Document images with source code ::
########################################

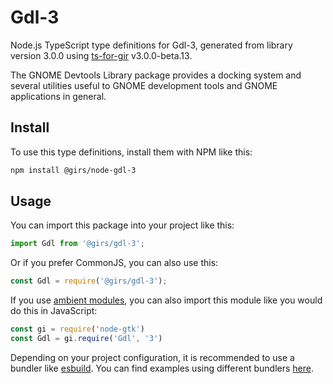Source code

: 
# Gdl-3

Node.js TypeScript type definitions for Gdl-3, generated from library version 3.0.0 using [ts-for-gir](https://github.com/gjsify/ts-for-gjs) v3.0.0-beta.13.

The GNOME Devtools Library package provides a docking system and several utilities useful to GNOME development tools and GNOME applications in general.

## Install

To use this type definitions, install them with NPM like this:
```bash
npm install @girs/node-gdl-3
```

## Usage

You can import this package into your project like this:
```ts
import Gdl from '@girs/gdl-3';
```

Or if you prefer CommonJS, you can also use this:
```ts
const Gdl = require('@girs/gdl-3');
```

If you use [ambient modules](https://github.com/gjsify/ts-for-gir/tree/main/packages/cli#ambient-modules), you can also import this module like you would do this in JavaScript:

```ts
const gi = require('node-gtk')
const Gdl = gi.require('Gdl', '3')
```

Depending on your project configuration, it is recommended to use a bundler like [esbuild](https://esbuild.github.io/). You can find examples using different bundlers [here](https://github.com/gjsify/ts-for-gir/tree/main/examples).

########################################

TASK OBJECTIVE :: All lines of the data that hold "tree" need to be copied.

EXERCISE RESPONSE ::
If you use [ambient modules](https://github.com/gjsify/ts-for-gir/tree/main/packages/cli#ambient-modules), you can also import this module like you would do this in JavaScript:
Depending on your project configuration, it is recommended to use a bundler like [esbuild](https://esbuild.github.io/). You can find examples using different bundlers [here](https://github.com/gjsify/ts-for-gir/tree/main/examples).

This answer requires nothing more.